COMPOSITION DE LA COUR LORS DU DÉLIBÉRÉ :
Nathalie ROCCI, Présidente
Agnès VAREILLES, Conseillère
Yan MAITRAL, Conseiller
GREFFIER :
Madame Isabelle DELOR, Greffière à la Chambre commerciale, lors des débats et du prononcé de la décision
DÉBATS :
A l’audience publique du 08 Décembre 2025, où l’affaire a été mise en délibéré au 09 Janvier 2026, prorogé au 30 Janvier 2026.

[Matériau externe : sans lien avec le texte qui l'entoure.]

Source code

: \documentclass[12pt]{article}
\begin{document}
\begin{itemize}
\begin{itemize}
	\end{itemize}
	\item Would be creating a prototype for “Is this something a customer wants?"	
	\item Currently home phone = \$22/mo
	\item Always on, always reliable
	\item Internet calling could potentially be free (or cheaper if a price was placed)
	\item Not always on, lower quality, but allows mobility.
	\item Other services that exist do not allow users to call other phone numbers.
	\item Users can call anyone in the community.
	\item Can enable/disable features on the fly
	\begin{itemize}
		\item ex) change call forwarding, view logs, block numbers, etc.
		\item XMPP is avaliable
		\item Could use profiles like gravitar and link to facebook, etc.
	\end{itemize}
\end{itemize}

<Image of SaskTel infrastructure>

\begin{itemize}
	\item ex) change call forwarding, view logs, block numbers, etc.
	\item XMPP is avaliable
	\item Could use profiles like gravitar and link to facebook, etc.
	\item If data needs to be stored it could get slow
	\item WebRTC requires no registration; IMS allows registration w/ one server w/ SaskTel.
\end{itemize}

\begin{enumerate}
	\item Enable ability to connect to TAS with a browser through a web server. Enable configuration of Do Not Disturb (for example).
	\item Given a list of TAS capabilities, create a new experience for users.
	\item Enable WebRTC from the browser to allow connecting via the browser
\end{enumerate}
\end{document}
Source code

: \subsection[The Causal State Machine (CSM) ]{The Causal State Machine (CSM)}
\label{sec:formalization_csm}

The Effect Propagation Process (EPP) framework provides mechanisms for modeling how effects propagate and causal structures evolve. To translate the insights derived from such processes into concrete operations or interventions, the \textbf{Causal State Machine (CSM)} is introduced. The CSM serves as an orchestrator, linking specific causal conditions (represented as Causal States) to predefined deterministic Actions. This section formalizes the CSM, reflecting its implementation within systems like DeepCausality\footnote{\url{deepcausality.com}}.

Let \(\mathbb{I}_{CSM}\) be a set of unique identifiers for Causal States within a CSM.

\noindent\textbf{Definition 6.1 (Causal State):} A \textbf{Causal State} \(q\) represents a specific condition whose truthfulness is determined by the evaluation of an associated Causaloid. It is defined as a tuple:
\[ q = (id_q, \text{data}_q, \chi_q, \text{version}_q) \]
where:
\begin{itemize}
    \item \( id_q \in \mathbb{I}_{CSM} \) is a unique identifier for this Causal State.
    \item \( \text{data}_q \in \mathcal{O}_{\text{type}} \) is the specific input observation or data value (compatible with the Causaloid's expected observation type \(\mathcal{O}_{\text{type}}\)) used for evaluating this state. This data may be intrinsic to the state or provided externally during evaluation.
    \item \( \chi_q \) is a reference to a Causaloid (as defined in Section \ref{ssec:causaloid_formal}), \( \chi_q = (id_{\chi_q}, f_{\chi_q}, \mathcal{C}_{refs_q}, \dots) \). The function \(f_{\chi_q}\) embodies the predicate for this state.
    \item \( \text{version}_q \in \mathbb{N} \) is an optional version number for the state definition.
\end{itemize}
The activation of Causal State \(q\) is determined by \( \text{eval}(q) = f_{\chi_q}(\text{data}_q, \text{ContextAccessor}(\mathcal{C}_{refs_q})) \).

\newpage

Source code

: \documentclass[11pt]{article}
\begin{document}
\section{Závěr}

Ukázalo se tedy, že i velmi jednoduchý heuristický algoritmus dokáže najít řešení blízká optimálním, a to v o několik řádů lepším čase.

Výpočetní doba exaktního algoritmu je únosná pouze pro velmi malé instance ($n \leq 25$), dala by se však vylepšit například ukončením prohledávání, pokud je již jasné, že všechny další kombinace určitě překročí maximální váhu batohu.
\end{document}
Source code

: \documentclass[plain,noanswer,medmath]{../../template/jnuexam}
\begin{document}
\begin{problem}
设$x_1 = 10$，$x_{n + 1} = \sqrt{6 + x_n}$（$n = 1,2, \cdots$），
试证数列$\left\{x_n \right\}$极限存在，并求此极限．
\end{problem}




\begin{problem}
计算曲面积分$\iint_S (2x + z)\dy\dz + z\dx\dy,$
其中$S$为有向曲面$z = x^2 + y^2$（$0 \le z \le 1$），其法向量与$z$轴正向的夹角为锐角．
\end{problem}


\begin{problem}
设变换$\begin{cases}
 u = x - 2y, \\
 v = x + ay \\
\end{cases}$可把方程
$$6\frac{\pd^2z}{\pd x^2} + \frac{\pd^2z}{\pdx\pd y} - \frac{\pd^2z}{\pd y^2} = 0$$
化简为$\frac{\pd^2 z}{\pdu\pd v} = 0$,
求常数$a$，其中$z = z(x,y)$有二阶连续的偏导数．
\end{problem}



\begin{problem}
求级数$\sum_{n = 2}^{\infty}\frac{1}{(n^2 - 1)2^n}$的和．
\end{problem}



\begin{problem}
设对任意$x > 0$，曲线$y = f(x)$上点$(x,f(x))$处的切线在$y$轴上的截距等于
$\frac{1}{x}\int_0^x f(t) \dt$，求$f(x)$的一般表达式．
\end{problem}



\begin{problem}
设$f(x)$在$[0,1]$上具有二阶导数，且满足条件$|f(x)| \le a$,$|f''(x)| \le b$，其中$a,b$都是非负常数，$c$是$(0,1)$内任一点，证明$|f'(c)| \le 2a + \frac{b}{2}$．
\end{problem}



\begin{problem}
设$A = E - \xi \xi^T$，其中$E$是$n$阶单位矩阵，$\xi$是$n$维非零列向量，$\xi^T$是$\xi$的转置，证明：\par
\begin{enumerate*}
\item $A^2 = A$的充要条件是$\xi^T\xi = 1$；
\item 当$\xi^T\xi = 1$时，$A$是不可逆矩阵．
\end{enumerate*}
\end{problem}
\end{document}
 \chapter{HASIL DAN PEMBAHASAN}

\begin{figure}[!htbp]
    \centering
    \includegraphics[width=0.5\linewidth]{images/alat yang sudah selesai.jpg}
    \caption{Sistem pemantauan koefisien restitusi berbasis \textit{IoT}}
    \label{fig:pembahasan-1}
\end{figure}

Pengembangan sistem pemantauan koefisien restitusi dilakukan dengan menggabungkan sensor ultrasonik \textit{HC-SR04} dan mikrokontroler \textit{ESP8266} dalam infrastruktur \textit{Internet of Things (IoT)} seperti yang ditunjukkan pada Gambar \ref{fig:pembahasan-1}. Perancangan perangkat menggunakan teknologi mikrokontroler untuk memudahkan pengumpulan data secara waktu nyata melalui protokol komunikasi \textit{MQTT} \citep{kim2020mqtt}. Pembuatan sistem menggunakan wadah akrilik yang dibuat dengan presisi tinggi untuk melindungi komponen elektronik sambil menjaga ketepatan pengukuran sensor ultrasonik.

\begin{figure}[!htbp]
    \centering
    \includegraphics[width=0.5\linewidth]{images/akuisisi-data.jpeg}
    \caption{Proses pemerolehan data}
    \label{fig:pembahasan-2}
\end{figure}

Les parties ont été avisées que l’arrêt sera prononcé par sa mise à disposition au greffe de la cour d’appel.
APPELANTE :
Mme [S] [I]
née le [Date naissance 2] 1983 à [Localité 6]
[Adresse 1]
[Localité 4]
Représentée par Me Isabelle VIGNON de l’AARPI BONIJOL-CARAIL-VIGNON, Plaidant/Postulant, avocat au barreau de NIMES
INTIMÉE :
S.C.I. LE PEYRON, Société civile immobilière inscrite au RCS de [Localité 7] sous le numéro 430 463 109, agissant poursuites et diligences de son représentant légal, domicilié ès qualités audit siège,
[Adresse 10]
[Localité 3]
Représentée par Me Roland MARMILLOT de la SELARL SOCIETE D’AVOCAT ROLAND MARMILLOT, Plaidant/Postulant, avocat au barreau D’AVIGNON
Affaire fixée en application des dispositions de l’article 906 du code de procédure civile avec ORDONNANCE DE CLÔTURE rendue le 04 Décembre 2025
ARRÊT :
Arrêt contradictoire, prononcé publiquement et signé par Mme Nathalie ROCCI, Présidente, le 30 Janvier 2026, par mise à disposition au greffe de la cour
EXPOSÉ
Vu l’appel interjeté le 20 janvier 2025 par Mme [S] [I] à l’encontre du jugement rendu le 10 janvier 2025 par le juge de l’exécution du tribunal judiciaire de Nîmes dans l’instance n° RG 24/03715 ;
Vu l’avis de fixation de l’affaire à bref délai du 28 janvier 2025 ;
Vu les dernières conclusions remises par la voie électronique le 24 novembre 2025 par Mme [S] [I], appelante à titre principal, intimée à titre incident, et le bordereau de pièces qui y est annexé ;
Vu les dernières conclusions remises par la voie électronique le 25 novembre 2025 par la SCI Le Peyron, intimée à titre principal, appelant à titre incident, et le bordereau de pièces qui y est annexé ;
Vu l’ordonnance du 28 janvier 2025 de clôture de la procédure à effet différé au 4 décembre 2025.
***
Par acte sous seing privé du 30 juin 2021, la société Le Peyron a donné à bail à Mme [S] [I] un logement à usage d’habitation à [Localité 5], à compter du 1er août 2021 et jusqu’au 31 juillet 2024, avec tacite reconduction tous les trois ans, pour un loyer de 750 euros.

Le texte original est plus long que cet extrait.